Provide 24x7 Monitoring
Security management is a 24x7 operation. Software systems must be fully automated and provide near realtime data verification. Sporadic data analysis will miss critical events.
End-to-End Analysis
In order to provide complete security coverage, a solution should analyze many types of information about application and system activity. Ideally, the objective is a single architecture to manage all elements in the voice domain. For example, a total management solution will integrate all components of infrastructure management including alarm management, inventory, system and usage activity, and event notification. Checkpoint verification and system monitoring should track users from the edge of the network through to the system endpoint. The ability to monitor the entire transaction, including all events that are executed on voice platforms ensures complete accountability for maintenance and service levels.
Robust Reporting
To paint a comprehensive security picture, reports should span the entire range of system and application activity. This includes alarms and events, access and activity, and provide reports for all organizational levels. Reports that provide summary and detail information down to the transaction level ensure the right level of detail based on audience.
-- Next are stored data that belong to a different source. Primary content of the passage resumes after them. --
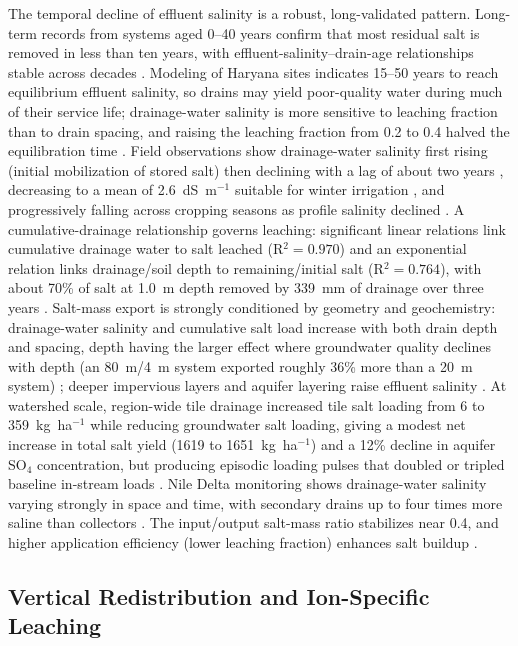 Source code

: The temporal decline of effluent salinity is a robust, long-validated pattern. Long-term records from systems aged 0--40 years confirm that most residual salt is removed in less than ten years, with effluent-salinity--drain-age relationships stable across decades \parencite{JOHNSTON1993}. Modeling of Haryana sites indicates 15--50 years to reach equilibrium effluent salinity, so drains may yield poor-quality water during much of their service life; drainage-water salinity is more sensitive to leaching fraction than to drain spacing, and raising the leaching fraction from 0.2 to 0.4 halved the equilibration time \parencite{Kelleners2000}. Field observations show drainage-water salinity first rising (initial mobilization of stored salt) then declining with a lag of about two years \parencite{Manjunatha2004}, decreasing to a mean of 2.6~dS~m$^{-1}$ suitable for winter irrigation \parencite{Sharma2006}, and progressively falling across cropping seasons as profile salinity declined \parencite{Jayawardane2001}. A cumulative-drainage relationship governs leaching: significant linear relations link cumulative drainage water to salt leached (R$^2=0.970$) and an exponential relation links drainage/soil depth to remaining/initial salt (R$^2=0.764$), with about 70\% of salt at 1.0~m depth removed by 339~mm of drainage over three years \parencite{Bahçeci2009}. Salt-mass export is strongly conditioned by geometry and geochemistry: drainage-water salinity and cumulative salt load increase with both drain depth and spacing, depth having the larger effect where groundwater quality declines with depth (an 80~m/4~m system exported roughly 36\% more than a 20~m system) \parencite{GRISMER1993}; deeper impervious layers and aquifer layering raise effluent salinity \parencite{KAMRA1991,KAMRA1994}. At watershed scale, region-wide tile drainage increased tile salt loading from 6 to 359~kg~ha$^{-1}$ while reducing groundwater salt loading, giving a modest net increase in total salt yield (1619 to 1651~kg~ha$^{-1}$) and a 12\% decline in aquifer SO$_4$ concentration, but producing episodic loading pulses that doubled or tripled baseline in-stream loads \parencite{Addab2022}. Nile Delta monitoring shows drainage-water salinity varying strongly in space and time, with secondary drains up to four times more saline than collectors \parencite{ElAgha2020}. The input/output salt-mass ratio stabilizes near 0.4, and higher application efficiency (lower leaching fraction) enhances salt buildup \parencite{KARAJEH1994c}.

\subsection{Vertical Redistribution and Ion-Specific Leaching}


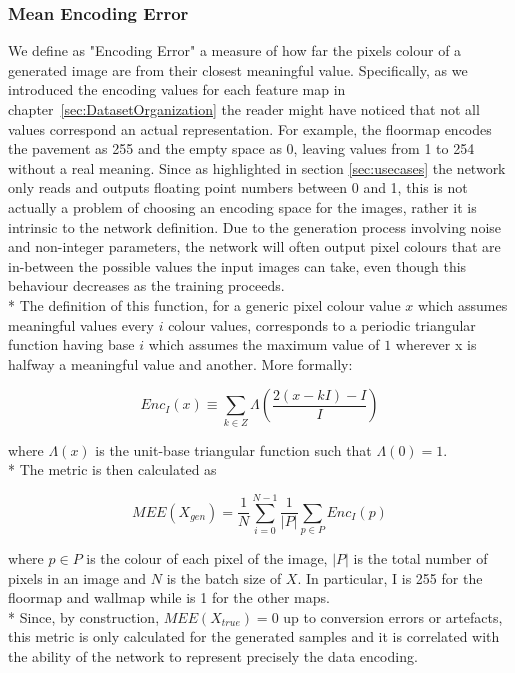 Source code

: \subsubsection{Mean Encoding Error}
We define as "Encoding Error" a measure of how far the pixels colour of a generated image are from their closest meaningful value. Specifically, as we introduced the encoding values for each feature map in chapter~\ref{sec:DatasetOrganization} the reader might have noticed that not all values correspond an actual representation. For example, the \gls{floormap} encodes the pavement as 255 and the empty space as 0, leaving values from 1 to 254 without a real meaning. Since as highlighted in section \ref{sec:usecases} the network only reads and outputs floating point numbers between 0 and 1, this is not actually a problem of choosing an encoding space for the images, rather it is intrinsic to the network definition. Due to the generation process involving noise and non-integer parameters, the network will often output pixel colours that are in-between the possible values the input images can take, even though this behaviour decreases as the training proceeds. \\*
The definition of this function, for a generic pixel colour value $x$ which assumes meaningful values every $i$ colour values, corresponds to a periodic triangular function having base $i$ which assumes the maximum value of $1$ wherever x is halfway a meaningful value and another. More formally:

\begin{equation}
Enc_{I}(x) \equiv \sum_{k \in Z} \Lambda (\frac{2(x-kI)-I}{I})
\end{equation}


where $ \Lambda(x) $ is the unit-base triangular function such that $ \Lambda(0) = 1 $. \\*
The metric is then calculated as 

\begin{equation}
MEE(X_{gen}) = \frac{1}{N}\sum_{i=0}^{N-1} \frac{1}{|P|} \sum_{p\in P} Enc_I(p)
\end{equation}

where $p\in P$ is the colour of each pixel of the image, $|P|$ is the total number of pixels in an image and $N$ is the batch size of $X$. In particular, I is 255 for the \gls{floormap} and \gls{wallmap} while is 1 for the other maps.  \\*
Since, by construction, $MEE(X_{true}) = 0$ up to conversion errors or artefacts, this metric is only calculated for the generated samples and it is correlated with the ability of the network to represent precisely the data encoding.


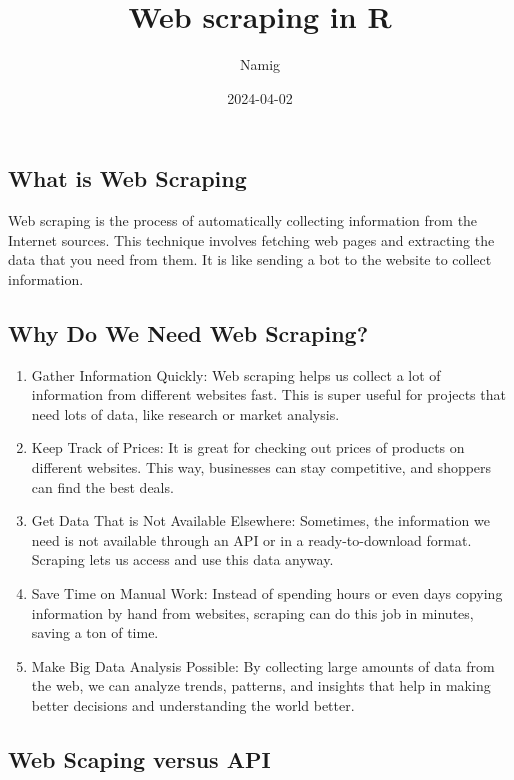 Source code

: \documentclass[
]{article}
\title{Web scraping in R}
\author{Namig}
\date{2024-04-02}
\begin{document}
\maketitle

\hypertarget{what-is-web-scraping}{%
\subsection{What is Web Scraping}\label{what-is-web-scraping}}

Web scraping is the process of automatically collecting information from
the Internet sources. This technique involves fetching web pages and
extracting the data that you need from them. It is like sending a bot to
the website to collect information.

\hypertarget{why-do-we-need-web-scraping}{%
\subsection{Why Do We Need Web
Scraping?}\label{why-do-we-need-web-scraping}}

\begin{enumerate}
\def\labelenumi{\arabic{enumi}.}
\item
  Gather Information Quickly: Web scraping helps us collect a lot of
  information from different websites fast. This is super useful for
  projects that need lots of data, like research or market analysis.
\item
  Keep Track of Prices: It is great for checking out prices of products
  on different websites. This way, businesses can stay competitive, and
  shoppers can find the best deals.
\item
  Get Data That is Not Available Elsewhere: Sometimes, the information
  we need is not available through an API or in a ready-to-download
  format. Scraping lets us access and use this data anyway.
\item
  Save Time on Manual Work: Instead of spending hours or even days
  copying information by hand from websites, scraping can do this job in
  minutes, saving a ton of time.
\item
  Make Big Data Analysis Possible: By collecting large amounts of data
  from the web, we can analyze trends, patterns, and insights that help
  in making better decisions and understanding the world better.
\end{enumerate}

\hypertarget{web-scaping-versus-api}{%
\subsection{Web Scaping versus API}\label{web-scaping-versus-api}}
\end{document}
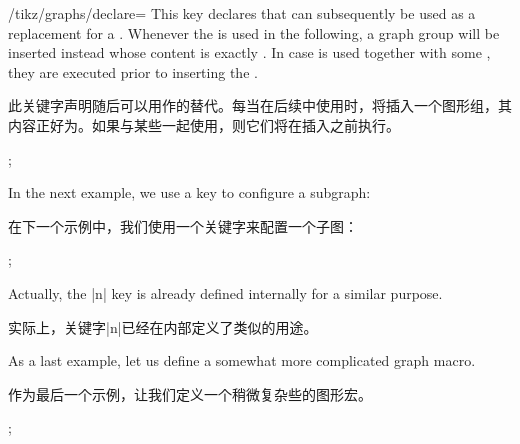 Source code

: \begin{key}{/tikz/graphs/declare=}
    This key declares that  can subsequently be used as a
    replacement for a . Whenever the  is used
    in the following, a graph group will be inserted instead whose content is
    exactly . In case  is used together
    with some , they are executed prior to inserting the
    .
    
    此关键字声明随后可以用作的替代。每当在后续中使用时，将插入一个图形组，其内容正好为。如果与某些一起使用，则它们将在插入之前执行。

\begin{codeexample}[preamble={\usetikzlibrary{graphs}}]
\tikz {};
\end{codeexample}
    In the next example, we use a key to configure a subgraph:
    
    在下一个示例中，我们使用一个关键字来配置一个子图：
\begin{codeexample}[preamble={\usetikzlibrary{graphs}}]
\tikz {};
\end{codeexample}
    Actually, the |n| key is already defined internally for a similar purpose.

    实际上，关键字|n|已经在内部定义了类似的用途。

    As a last example, let us define a somewhat more complicated graph macro.
    
    作为最后一个示例，让我们定义一个稍微复杂些的图形宏。
\begin{codeexample}[preamble={\usetikzlibrary{graphs}}]
\newcount\mycount
{}
\tikz {};
\end{codeexample}
\end{key}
Support Corporate Objectives
To fit seamlessly into the corporate environment, a solution should integrate and complement corporate standards. For example, a solution can assist with removing login accounts, mailboxes, and system access when an employee has left the company. Another example may be to provide measurement results for monitoring service levels of maintenance personnel. Software can integrate with infrastructure management to identify security issues and then close the loop to secure vulnerable areas.
Event Notification
Software can trigger notifications when an event occurs and send messages to an administrator or to the Network Operations Center. Event notification should be immediate and provide all necessary information about an event. The ability to filter data so that users are not inundated with transactional events is a useful feature.
Conclusion
There are many issues in controlling voice networks. Identifying weak points, implementing software tools and hardware devices, and establishing internal procedures provide measures to secure the network. A comprehensive strategy will ultimately provide the best measures for systems management and security control. More importantly, the right tool insures that controls are proactive, consistent and automatic.